Module 7: Replication, Consensus & CAP Theorem
🚀 Problem Statement
An Enterprise CMS requires that when a project lead approves a data record, that approval must never be lost (durability) and must be immediately visible to all users (consistency). However, the system must also be available 24/7 for end users on potentially flaky mobile networks.
🧠The Engineering Story
The Villain: "The Split Brain." A network partition isolates a primary database from its replica. If both accept writes, the partition healing might reveal two conflicting versions of the same Core Engine approval.

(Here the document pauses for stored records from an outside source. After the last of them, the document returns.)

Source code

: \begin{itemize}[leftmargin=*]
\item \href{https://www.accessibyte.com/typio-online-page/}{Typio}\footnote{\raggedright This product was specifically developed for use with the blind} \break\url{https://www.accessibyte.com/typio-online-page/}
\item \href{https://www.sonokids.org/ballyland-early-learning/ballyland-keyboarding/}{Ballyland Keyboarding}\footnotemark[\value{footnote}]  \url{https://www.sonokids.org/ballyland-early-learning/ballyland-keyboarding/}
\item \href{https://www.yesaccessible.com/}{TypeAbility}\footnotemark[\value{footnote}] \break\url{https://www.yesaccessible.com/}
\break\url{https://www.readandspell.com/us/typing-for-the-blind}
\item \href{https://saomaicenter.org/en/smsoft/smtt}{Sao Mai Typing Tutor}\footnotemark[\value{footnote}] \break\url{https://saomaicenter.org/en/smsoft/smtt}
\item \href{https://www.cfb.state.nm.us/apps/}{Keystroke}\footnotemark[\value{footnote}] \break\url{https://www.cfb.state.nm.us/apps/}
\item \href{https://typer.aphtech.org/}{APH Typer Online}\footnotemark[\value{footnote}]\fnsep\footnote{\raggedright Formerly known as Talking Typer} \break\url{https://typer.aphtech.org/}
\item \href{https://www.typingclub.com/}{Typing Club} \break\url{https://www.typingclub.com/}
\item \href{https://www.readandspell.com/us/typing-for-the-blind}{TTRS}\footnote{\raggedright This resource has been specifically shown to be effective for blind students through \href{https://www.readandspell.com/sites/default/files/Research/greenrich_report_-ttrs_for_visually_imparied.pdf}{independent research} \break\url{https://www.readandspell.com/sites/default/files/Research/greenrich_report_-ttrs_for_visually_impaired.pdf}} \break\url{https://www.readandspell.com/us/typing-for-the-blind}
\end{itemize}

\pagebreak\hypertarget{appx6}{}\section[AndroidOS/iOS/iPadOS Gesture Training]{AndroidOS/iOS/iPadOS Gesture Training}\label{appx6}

The Hero: "The Consensus Protocol." Using Raft/Paxos, the system elects a single leader, and writes only succeed if a majority of replicas acknowledge — guaranteeing no divergence.
The Plot:
- Deep dive into CAP theorem — understand it as a spectrum, not a binary choice
- Study leader-based replication (Postgres streaming) vs leaderless (DynamoDB/Cassandra)

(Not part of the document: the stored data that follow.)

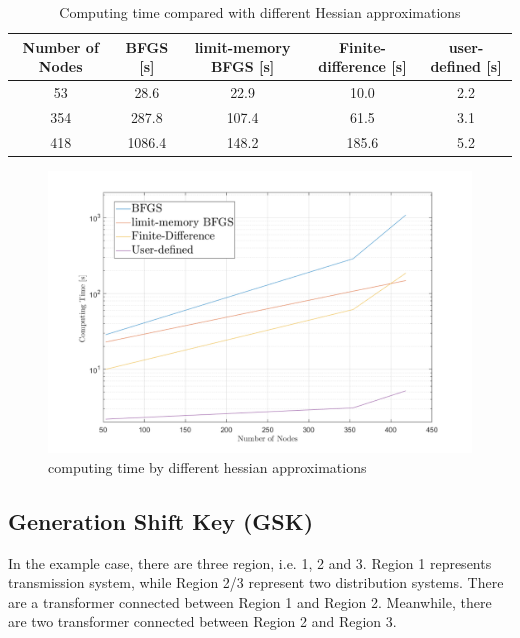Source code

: \documentclass{article}
\begin{document}
\begin{table}[hbt!]
\centering
 \begin{tabular}{||c c c c c||}
 Number of Nodes & BFGS [s] & limit-memory BFGS [s] & Finite-difference [s] & user-defined [s]\\ [0.5ex] 
 \hline\hline
 53 & 28.6 & 22.9 & 10.0 & 2.2\\ 
 \hline
 354  & 287.8 & 107.4 & 61.5 & 3.1\\
 \hline
 418  & 1086.4 & 148.2 & 185.6 & 5.2\\  [1ex] 
\end{tabular}
\caption{Computing time compared with different Hessian approximations}
\label{table: Computing time compared with different Hessian approximations}
\end{table}
\begin{figure}[hbt!]
 \begin{center}
    \includegraphics[width=1\textwidth]{Simulation_Results/computing_time_diff_hessian.pdf}
    \caption{computing time by different hessian approximations}
    \label{fig:computing time by different hessian approximations}
 \end{center}
\end{figure}

\newpage
\subsection{Generation Shift Key (GSK)}

In the example case, there are three region, i.e. 1, 2 and 3. Region 1 represents transmission system, while Region 2/3 represent two distribution systems. There are a transformer connected between Region 1 and Region 2. Meanwhile, there are two transformer connected between Region 2 and Region 3. \\
\end{document}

- Understand Raft consensus: leader election, log replication, safety
- Mapping system consistency requirements per data type
The Twist (Failure): Latent Stale Reads. Using async replication for performance may result in a read replica serving an old version of an enterprise document for several seconds after an update. An end user might then download an outdated standard procedure.
Interview Signal: Can map business requirements to consistency levels (strong, eventual, causal).
🧠Consistency Spectrum
| Level | Guarantee | Cost | GenAI Use Case |
|---|---|---|---|
| Strong (Linearizable) | Reads always see latest write | High latency | system approvals, sign-offs |
| Causal | Respects cause-effect ordering | Medium | Comment threads on documents |
| Eventual | Will converge, no timing guarantee | Low latency | Analytics dashboards, usage stats |
| Read-Own-Writes | User sees own writes immediately | Medium | Document edits by same user |